Problem statement: Copy all lines holding the word "console" from the entries.

Material provided:
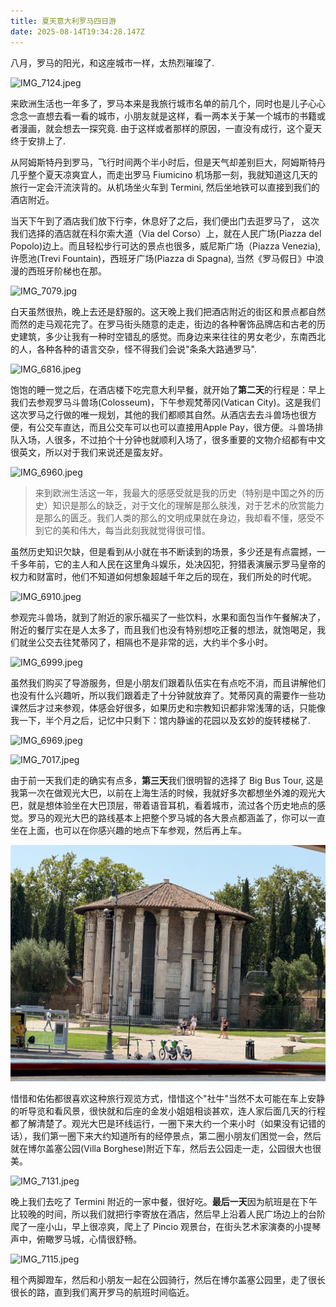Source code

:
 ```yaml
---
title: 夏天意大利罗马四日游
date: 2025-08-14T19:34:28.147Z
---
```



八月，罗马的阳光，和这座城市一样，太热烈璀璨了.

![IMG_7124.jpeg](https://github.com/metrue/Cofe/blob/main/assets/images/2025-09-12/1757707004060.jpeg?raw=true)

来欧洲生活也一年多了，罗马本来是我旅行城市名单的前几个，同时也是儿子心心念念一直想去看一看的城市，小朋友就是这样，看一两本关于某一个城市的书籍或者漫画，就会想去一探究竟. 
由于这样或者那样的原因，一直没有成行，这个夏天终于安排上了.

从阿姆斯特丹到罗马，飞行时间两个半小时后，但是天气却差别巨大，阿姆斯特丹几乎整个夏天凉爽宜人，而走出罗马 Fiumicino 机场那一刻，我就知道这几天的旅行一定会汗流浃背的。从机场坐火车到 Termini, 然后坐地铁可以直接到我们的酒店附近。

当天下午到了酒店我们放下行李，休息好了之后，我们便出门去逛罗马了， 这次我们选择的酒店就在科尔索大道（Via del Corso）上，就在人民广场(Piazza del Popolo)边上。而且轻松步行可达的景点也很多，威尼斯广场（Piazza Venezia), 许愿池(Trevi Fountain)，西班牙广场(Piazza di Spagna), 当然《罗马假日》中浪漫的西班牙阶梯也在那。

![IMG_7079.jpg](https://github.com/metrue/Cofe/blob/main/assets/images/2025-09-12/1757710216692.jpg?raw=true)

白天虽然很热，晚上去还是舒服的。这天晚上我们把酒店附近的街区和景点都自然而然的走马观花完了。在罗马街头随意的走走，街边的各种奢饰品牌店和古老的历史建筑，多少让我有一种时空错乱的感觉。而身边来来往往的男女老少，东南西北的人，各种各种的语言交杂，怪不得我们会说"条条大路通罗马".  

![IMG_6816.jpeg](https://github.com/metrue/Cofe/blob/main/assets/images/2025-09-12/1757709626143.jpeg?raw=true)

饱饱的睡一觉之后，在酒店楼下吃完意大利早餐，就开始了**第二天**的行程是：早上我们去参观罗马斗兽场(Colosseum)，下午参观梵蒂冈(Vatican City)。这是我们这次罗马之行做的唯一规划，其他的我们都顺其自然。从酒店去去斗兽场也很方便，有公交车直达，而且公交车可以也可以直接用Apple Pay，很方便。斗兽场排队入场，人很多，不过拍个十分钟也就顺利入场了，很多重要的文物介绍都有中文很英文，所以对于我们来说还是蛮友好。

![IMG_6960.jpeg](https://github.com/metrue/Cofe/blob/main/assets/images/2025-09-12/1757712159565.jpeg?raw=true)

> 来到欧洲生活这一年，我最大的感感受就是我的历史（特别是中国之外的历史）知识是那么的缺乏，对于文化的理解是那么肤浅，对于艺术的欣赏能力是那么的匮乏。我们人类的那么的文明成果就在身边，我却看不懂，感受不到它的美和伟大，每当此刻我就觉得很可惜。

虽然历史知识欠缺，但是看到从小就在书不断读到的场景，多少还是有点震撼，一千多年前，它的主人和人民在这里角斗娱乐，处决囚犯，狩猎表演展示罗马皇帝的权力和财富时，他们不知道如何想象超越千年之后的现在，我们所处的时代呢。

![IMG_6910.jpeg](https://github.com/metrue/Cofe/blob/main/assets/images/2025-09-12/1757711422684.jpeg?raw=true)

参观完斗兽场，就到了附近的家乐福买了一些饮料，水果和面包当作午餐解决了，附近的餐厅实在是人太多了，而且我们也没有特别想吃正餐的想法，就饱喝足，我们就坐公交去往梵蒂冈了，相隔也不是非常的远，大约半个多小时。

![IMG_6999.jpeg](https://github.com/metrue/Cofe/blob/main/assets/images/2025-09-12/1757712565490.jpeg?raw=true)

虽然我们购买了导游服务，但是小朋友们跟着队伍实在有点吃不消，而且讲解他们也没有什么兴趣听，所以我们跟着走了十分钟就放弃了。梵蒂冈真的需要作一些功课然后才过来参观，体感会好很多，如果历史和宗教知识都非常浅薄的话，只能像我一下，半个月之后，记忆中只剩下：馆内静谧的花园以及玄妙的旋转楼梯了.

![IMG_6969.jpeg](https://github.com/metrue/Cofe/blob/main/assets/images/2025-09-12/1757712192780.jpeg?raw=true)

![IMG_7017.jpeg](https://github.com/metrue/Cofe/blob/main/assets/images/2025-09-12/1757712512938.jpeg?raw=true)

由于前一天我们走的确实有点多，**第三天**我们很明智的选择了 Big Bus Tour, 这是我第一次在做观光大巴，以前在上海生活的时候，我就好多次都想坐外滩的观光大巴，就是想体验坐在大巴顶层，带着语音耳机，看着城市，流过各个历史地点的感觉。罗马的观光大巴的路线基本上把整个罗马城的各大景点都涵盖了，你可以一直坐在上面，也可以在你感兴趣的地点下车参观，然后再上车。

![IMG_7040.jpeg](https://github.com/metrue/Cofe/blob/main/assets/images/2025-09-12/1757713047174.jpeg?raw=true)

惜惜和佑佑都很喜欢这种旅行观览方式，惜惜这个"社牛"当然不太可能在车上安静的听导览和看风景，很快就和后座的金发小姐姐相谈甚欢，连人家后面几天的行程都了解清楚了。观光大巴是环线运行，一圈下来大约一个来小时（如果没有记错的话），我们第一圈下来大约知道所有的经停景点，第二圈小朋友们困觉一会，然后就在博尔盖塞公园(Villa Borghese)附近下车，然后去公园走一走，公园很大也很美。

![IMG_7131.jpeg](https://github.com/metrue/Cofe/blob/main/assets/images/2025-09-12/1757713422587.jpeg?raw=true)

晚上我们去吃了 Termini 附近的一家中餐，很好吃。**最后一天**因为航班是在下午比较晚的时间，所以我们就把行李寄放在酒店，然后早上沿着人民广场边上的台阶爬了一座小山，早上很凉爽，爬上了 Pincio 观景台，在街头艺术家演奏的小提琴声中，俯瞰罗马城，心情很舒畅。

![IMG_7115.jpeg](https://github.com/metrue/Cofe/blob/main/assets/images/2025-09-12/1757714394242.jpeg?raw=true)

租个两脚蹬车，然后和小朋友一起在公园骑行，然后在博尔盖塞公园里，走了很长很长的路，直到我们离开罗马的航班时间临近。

---

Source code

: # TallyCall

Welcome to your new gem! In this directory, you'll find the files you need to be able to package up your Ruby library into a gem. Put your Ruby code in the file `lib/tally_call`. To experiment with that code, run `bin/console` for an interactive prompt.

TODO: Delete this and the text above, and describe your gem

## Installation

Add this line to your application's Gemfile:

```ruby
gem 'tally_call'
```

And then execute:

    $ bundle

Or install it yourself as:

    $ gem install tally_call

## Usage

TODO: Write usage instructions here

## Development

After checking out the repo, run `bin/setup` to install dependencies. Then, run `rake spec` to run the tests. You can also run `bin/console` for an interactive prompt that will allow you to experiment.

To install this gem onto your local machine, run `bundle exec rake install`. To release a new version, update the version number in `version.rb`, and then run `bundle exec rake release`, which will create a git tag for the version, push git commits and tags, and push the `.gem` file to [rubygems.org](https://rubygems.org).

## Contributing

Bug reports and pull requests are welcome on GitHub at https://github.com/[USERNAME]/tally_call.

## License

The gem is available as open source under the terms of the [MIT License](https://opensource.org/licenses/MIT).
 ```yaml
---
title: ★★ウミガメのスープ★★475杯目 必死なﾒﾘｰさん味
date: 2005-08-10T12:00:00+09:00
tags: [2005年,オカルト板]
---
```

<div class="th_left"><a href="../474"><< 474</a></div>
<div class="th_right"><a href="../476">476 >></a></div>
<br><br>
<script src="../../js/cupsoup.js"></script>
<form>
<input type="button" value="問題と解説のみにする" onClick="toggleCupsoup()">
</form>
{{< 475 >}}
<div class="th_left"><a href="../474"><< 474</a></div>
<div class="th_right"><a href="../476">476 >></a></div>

==

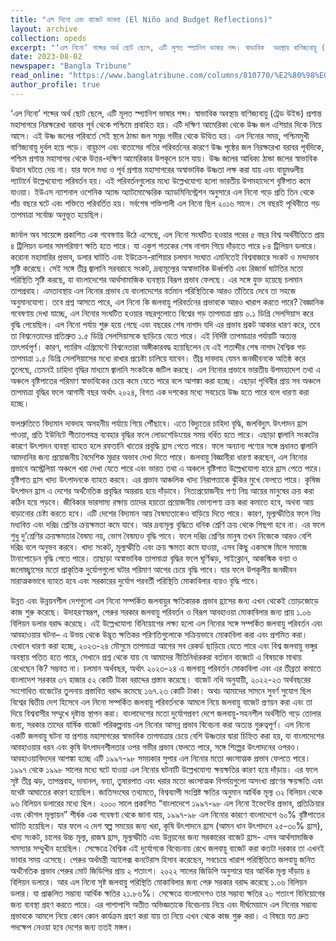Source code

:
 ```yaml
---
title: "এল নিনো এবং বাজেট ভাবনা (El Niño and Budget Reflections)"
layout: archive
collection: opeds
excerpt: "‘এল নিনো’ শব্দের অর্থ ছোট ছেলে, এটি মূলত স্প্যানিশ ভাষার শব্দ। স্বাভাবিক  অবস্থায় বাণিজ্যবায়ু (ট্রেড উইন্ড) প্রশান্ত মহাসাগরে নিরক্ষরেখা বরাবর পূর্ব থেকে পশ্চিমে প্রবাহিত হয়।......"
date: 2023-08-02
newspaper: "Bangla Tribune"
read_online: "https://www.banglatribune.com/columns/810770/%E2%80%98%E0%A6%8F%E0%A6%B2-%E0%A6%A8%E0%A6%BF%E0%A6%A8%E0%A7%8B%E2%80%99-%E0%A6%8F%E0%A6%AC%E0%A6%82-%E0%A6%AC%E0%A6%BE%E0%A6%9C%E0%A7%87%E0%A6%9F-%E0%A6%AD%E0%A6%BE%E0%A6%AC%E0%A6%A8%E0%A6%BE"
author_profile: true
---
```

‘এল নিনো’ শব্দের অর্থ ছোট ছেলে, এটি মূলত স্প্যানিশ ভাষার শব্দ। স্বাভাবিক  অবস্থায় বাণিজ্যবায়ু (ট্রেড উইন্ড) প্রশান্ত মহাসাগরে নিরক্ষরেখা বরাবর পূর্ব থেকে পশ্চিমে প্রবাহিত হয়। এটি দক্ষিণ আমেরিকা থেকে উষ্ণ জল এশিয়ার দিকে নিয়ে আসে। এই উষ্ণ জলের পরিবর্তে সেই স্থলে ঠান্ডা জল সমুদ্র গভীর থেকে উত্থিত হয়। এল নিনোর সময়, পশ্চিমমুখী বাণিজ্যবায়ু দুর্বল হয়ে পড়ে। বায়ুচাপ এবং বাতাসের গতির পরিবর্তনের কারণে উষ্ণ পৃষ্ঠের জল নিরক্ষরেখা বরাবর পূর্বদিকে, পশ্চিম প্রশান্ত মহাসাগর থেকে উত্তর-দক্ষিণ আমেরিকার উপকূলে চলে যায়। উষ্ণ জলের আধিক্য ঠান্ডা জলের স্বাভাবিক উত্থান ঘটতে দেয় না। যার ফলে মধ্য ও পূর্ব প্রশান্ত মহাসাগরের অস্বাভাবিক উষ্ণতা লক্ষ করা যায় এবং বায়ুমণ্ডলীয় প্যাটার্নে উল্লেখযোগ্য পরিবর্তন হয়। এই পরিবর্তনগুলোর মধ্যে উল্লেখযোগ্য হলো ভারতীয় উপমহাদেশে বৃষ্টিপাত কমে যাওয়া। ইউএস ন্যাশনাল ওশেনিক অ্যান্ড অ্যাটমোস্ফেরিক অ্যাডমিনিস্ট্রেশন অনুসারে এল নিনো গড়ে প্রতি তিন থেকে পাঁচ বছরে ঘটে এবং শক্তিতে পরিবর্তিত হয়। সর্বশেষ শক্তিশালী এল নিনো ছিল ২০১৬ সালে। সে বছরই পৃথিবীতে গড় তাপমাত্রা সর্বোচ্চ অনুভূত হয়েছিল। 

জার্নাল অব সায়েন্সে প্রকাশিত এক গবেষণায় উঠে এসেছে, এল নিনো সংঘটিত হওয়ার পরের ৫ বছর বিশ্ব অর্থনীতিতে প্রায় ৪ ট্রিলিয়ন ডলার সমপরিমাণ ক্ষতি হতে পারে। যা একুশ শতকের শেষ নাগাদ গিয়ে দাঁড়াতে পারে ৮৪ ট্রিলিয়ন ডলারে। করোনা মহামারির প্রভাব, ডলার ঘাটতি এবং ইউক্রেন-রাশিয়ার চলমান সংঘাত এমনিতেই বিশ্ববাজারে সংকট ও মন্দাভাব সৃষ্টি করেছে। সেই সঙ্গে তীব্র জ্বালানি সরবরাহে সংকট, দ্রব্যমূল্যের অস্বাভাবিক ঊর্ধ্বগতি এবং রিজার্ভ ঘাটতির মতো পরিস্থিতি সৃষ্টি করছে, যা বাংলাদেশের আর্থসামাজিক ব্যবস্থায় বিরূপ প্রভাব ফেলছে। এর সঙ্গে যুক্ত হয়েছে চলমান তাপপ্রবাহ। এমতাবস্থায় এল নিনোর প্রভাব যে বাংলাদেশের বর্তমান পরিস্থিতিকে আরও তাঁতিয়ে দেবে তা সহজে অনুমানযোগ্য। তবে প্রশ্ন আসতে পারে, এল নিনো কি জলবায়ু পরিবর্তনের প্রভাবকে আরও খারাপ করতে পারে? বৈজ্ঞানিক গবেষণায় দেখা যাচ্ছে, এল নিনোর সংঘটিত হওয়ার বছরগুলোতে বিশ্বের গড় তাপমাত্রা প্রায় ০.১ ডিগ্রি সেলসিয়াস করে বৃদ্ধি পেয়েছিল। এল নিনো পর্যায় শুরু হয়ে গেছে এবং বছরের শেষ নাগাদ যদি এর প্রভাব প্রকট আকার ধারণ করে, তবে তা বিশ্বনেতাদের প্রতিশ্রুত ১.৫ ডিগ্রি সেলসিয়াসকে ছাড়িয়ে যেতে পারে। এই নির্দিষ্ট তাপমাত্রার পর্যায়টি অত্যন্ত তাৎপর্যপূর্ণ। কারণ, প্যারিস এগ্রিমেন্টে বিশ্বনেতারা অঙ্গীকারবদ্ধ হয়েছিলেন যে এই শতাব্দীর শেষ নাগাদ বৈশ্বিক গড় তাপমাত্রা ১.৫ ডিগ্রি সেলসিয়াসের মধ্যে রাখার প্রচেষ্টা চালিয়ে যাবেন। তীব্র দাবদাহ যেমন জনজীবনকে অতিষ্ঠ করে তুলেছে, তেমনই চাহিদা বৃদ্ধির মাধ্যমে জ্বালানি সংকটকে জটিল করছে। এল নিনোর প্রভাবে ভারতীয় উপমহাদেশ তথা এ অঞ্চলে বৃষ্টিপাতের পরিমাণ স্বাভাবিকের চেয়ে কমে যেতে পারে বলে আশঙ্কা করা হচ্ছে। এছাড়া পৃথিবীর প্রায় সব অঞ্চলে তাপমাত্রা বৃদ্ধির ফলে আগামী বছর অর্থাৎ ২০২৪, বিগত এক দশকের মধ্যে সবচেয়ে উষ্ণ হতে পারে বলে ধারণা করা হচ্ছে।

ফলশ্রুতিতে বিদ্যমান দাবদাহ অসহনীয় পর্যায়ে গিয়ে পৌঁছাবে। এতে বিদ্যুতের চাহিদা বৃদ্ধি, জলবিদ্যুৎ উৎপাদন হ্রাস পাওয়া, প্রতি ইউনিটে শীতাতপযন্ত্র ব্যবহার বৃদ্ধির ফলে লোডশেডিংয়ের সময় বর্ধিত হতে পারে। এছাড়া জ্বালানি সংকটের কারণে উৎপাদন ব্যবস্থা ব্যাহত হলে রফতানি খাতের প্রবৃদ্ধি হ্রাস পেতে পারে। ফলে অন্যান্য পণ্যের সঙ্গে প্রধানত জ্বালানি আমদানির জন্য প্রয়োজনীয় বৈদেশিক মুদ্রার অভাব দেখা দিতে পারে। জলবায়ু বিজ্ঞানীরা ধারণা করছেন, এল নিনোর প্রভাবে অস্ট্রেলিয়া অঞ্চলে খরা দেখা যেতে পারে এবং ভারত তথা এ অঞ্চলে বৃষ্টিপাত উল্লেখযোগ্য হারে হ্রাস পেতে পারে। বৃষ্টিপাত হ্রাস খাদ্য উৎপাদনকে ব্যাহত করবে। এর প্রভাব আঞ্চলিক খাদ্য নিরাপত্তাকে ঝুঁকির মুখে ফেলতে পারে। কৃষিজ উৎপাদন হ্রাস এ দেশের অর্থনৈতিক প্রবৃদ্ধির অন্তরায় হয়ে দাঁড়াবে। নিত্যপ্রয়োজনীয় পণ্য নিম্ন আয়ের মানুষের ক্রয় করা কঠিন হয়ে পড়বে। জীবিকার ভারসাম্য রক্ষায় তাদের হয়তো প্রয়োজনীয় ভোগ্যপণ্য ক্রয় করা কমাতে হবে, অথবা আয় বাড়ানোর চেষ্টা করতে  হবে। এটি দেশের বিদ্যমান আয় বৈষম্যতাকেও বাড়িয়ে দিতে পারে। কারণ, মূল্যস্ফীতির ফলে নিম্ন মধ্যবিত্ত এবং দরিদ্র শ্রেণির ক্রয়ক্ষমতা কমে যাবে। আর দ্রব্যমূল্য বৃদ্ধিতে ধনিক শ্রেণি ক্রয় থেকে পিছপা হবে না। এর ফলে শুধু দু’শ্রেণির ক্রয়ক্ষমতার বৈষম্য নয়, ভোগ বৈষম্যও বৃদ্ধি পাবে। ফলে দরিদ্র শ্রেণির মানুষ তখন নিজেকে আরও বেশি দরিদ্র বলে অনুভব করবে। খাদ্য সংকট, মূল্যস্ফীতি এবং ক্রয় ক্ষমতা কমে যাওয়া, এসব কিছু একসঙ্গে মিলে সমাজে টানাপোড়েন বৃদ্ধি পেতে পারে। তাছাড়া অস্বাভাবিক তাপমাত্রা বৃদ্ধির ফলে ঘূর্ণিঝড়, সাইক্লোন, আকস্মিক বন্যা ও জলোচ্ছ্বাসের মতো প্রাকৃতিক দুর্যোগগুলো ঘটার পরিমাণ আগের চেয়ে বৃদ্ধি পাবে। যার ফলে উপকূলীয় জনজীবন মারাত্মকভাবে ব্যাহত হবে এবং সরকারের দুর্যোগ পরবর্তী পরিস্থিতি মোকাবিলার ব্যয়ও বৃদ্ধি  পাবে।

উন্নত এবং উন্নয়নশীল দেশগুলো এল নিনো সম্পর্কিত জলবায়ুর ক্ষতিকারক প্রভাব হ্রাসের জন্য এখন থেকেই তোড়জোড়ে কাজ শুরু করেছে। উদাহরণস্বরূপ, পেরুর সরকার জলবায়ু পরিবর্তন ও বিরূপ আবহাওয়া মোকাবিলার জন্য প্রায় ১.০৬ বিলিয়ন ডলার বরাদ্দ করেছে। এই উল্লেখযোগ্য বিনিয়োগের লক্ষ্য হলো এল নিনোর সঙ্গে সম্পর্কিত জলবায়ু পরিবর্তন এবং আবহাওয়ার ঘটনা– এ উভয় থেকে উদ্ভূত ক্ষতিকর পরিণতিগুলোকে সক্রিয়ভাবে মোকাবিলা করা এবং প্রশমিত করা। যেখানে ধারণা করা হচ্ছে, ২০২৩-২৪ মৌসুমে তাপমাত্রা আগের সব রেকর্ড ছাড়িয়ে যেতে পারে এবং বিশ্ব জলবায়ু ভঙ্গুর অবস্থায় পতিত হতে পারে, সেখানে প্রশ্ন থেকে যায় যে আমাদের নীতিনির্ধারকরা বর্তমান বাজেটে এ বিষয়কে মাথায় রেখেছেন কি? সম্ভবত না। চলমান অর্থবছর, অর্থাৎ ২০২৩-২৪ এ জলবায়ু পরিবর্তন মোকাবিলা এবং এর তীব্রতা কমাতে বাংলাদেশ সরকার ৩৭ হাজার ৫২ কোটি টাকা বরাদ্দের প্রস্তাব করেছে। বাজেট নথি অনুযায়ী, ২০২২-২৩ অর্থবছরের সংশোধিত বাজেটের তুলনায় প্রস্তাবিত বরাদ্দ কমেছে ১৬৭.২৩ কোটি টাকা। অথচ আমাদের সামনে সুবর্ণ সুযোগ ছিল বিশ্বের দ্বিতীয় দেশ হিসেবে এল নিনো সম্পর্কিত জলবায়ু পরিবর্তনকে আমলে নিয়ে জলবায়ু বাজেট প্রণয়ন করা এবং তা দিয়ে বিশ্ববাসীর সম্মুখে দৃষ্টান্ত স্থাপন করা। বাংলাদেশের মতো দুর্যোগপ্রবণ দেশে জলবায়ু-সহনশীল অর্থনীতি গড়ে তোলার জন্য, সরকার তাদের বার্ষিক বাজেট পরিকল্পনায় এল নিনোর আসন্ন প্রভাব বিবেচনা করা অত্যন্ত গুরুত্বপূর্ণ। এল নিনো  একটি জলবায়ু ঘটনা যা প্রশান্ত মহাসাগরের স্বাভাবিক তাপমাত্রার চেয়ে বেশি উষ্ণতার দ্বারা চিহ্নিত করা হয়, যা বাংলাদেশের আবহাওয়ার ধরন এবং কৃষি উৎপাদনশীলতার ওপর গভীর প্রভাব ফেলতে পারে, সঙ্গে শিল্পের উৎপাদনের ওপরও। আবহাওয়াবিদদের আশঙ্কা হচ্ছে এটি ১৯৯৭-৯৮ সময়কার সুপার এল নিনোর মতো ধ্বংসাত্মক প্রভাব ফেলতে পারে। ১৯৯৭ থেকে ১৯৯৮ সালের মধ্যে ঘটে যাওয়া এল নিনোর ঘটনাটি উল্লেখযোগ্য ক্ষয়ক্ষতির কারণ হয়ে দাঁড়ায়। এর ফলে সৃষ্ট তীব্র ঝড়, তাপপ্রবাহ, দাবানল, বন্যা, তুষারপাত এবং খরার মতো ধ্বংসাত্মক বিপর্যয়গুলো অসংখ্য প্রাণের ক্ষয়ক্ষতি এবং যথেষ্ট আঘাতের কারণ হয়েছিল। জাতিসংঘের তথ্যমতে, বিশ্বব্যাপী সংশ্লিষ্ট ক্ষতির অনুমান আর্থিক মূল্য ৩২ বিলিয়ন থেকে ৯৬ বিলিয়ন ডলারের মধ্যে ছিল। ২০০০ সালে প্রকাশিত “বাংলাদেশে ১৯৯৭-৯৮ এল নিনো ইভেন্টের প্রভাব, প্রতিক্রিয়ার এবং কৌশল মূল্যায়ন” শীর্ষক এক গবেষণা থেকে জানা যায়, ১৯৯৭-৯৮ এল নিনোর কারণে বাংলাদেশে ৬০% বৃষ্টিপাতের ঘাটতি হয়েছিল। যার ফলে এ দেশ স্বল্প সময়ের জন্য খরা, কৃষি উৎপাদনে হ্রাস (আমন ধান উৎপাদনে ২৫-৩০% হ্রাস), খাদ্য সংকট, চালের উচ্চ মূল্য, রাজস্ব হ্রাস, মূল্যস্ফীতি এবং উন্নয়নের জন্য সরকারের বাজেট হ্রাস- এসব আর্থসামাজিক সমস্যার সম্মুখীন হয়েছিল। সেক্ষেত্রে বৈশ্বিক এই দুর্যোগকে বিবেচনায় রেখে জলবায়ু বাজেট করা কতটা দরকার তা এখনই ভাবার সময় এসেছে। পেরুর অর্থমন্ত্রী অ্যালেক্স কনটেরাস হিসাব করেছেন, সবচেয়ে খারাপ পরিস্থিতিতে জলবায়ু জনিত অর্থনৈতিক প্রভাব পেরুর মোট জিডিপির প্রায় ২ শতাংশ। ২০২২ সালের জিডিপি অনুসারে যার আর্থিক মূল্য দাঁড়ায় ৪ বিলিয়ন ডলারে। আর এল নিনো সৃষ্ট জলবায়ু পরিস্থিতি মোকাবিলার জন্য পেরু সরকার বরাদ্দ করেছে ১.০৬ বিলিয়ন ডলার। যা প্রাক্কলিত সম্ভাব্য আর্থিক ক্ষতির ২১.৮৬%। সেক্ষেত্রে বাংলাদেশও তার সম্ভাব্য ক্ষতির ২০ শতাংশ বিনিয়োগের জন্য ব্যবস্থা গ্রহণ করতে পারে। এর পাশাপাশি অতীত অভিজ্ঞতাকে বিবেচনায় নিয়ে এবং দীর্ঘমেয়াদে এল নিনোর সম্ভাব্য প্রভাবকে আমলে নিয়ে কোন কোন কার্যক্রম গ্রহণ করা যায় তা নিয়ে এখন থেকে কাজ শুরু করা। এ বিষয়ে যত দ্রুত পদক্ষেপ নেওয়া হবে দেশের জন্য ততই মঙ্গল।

Written response:
Welcome to your new gem! In this directory, you'll find the files you need to be able to package up your Ruby library into a gem. Put your Ruby code in the file `lib/tally_call`. To experiment with that code, run `bin/console` for an interactive prompt.
After checking out the repo, run `bin/setup` to install dependencies. Then, run `rake spec` to run the tests. You can also run `bin/console` for an interactive prompt that will allow you to experiment.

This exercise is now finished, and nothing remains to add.